• _What is being asked_:
Collect all lines from the records below that include the word "None".

(Given information)

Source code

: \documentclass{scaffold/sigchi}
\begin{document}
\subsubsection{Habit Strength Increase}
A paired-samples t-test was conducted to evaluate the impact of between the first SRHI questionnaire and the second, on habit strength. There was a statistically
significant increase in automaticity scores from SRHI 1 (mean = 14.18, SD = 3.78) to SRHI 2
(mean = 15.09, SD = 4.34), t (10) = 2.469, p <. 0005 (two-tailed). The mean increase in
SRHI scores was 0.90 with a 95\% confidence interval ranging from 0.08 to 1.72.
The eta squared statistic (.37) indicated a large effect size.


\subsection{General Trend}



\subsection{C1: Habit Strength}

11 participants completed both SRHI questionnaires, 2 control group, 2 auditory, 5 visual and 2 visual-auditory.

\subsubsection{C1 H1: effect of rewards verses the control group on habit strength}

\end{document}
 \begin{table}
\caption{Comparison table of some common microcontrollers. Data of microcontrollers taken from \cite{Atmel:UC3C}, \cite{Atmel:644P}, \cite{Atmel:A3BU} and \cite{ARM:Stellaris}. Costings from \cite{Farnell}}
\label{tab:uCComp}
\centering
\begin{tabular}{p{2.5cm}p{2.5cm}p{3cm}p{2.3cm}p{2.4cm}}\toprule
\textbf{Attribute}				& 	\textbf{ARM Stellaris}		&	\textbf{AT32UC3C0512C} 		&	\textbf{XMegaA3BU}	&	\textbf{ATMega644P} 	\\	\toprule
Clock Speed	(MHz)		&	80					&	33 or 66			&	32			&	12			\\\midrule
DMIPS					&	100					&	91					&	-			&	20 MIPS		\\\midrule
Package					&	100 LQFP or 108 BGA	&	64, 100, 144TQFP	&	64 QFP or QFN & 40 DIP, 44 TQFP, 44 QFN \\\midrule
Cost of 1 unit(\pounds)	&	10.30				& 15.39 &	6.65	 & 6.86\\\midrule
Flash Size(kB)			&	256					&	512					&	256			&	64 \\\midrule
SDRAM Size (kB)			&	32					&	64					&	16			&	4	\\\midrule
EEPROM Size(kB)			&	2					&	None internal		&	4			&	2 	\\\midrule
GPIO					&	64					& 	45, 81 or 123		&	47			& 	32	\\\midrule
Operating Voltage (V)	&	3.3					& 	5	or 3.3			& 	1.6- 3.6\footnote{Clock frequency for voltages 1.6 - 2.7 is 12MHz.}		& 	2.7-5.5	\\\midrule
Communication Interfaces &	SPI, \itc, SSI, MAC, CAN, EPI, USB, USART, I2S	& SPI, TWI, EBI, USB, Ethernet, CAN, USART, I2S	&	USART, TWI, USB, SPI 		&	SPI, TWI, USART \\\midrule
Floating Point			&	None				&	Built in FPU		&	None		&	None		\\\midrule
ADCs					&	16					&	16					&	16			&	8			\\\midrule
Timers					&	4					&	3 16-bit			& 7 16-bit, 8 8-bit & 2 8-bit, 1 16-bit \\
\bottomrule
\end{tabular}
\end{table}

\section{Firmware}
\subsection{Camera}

(End Given information)
(Given information)

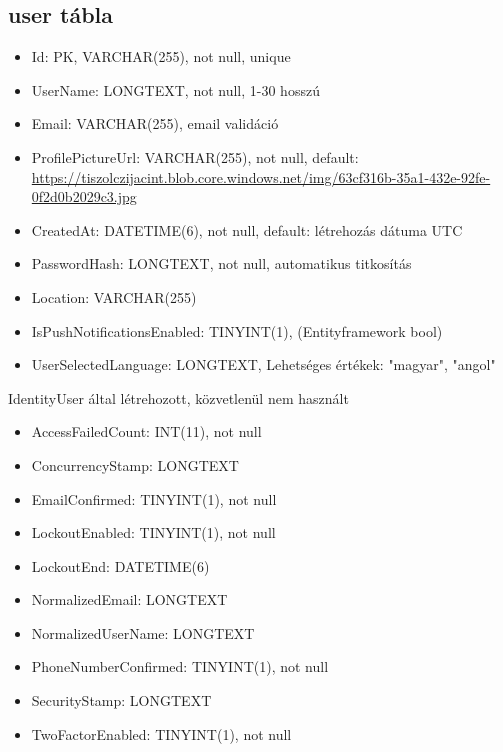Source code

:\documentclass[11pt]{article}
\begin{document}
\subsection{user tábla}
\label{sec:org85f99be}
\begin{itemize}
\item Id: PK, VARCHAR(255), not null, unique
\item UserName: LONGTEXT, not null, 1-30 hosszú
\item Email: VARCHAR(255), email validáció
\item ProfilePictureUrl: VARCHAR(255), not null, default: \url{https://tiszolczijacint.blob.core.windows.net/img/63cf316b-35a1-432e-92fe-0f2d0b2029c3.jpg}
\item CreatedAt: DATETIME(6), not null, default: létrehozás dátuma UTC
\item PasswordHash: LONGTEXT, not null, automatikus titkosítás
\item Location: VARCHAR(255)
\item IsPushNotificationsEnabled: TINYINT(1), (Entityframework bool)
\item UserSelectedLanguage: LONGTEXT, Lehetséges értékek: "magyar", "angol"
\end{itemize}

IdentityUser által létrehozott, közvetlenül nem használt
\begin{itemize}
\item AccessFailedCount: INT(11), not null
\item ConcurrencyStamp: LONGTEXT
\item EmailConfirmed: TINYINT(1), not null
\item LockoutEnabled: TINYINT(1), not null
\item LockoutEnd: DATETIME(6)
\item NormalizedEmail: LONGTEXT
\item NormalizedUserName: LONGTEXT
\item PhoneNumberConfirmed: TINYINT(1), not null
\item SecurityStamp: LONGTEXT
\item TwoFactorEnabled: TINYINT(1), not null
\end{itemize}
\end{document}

(End Given information)

• _Exercise output_:
EEPROM Size(kB)			&	2					&	None internal		&	4			&	2 	\\\midrule
Floating Point			&	None				&	Built in FPU		&	None		&	None		\\\midrule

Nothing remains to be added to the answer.